In this paper we present EdaFold, a fragment based approach for protein folding using an Estimation of Distribution Algorithm [18] in order to share information between parallel simulations and enhance the search process. The proposed method tackles the coarse-grained PSP problem and could improve the quality of predicted structures for most of the tested targets compared to Rosetta. It was observed on a benchmark of target proteins that EdaFold could generate coarse-grained decoys with significantly lower energy than Rosetta. Whereas this result showed the efficiency of the minimization process, some targets present abnormal energy/ root mean square deviation (CARMSD ) to native correlation which, to a certain extent, misleads the search process. This discrepancy is caused by the quality of the low resolution energy function. On the majority of the targets, EdaFold is able to sample more efficiently near the native structure compared to Rosetta AbInitio protocol.

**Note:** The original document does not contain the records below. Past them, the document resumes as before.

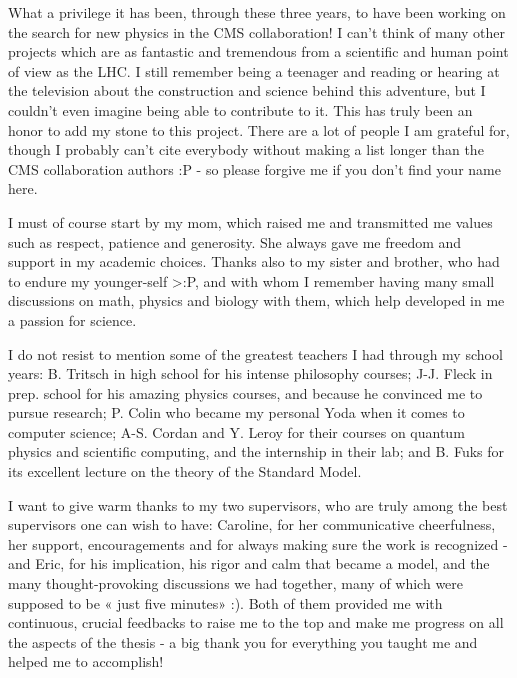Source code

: \emptypage


What a privilege it has been, through these three years, to have been working on
the search for new physics in the CMS collaboration! I can't think of many other
projects which are as fantastic and tremendous from a scientific and human point
of view as the LHC. I still remember being a teenager and reading or hearing at
the television about the construction and science behind this adventure, but I
couldn't even imagine being able to contribute to it. This has truly been an
honor to add my stone to this project. There are a lot of people I am grateful
for, though I probably can't cite everybody without making a list longer than
the CMS collaboration authors :P - so please forgive me if you don't find your
name here.

I must of course start by my mom, which raised me and transmitted me values such
as respect, patience and generosity. She always gave me freedom and support in
my academic choices.  Thanks also to my sister and brother, who had to endure my
younger-self >:P, and with whom I remember having many small discussions on
math, physics and biology with them, which help developed in me a passion for
science.

I do not resist to mention some of the greatest teachers I had through my school
years: B. Tritsch in high school for his intense philosophy courses; J-J. Fleck
in prep. school for his amazing physics courses, and because he convinced me to
pursue research; P. Colin who became my personal Yoda when it comes to computer
science; A-S. Cordan and Y. Leroy for their courses on quantum physics and
scientific computing, and the internship in their lab; and B. Fuks for its
excellent lecture on the theory of the Standard Model.

I want to give warm thanks to my two supervisors, who are truly among the best
supervisors one can wish to have: Caroline, for her communicative cheerfulness,
her support, encouragements and for always making sure the work is recognized -
and Eric, for his implication, his rigor and calm that became a model, and the
many thought-provoking discussions we had together, many of which were supposed
to be « just five minutes» :). Both of them provided me with continuous, crucial
feedbacks to raise me to the top and make me progress on all the aspects of the
thesis - a big thank you for everything you taught me and helped me to
accomplish!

It has been shown recently that coarse-grained conformational sampling (where only backbone atoms are present) is the key step in ab initio protein folding in order to obtain models that pass the stringent test of molecular replacement [6]. Indeed, optimizing an all-atom model is a waste of computing power when the backbone conformation is far from the native structure. This study thus focuses on coarse-grained conformational sampling improvement, in order to enrich the population of generated decoys with more models near the native fold.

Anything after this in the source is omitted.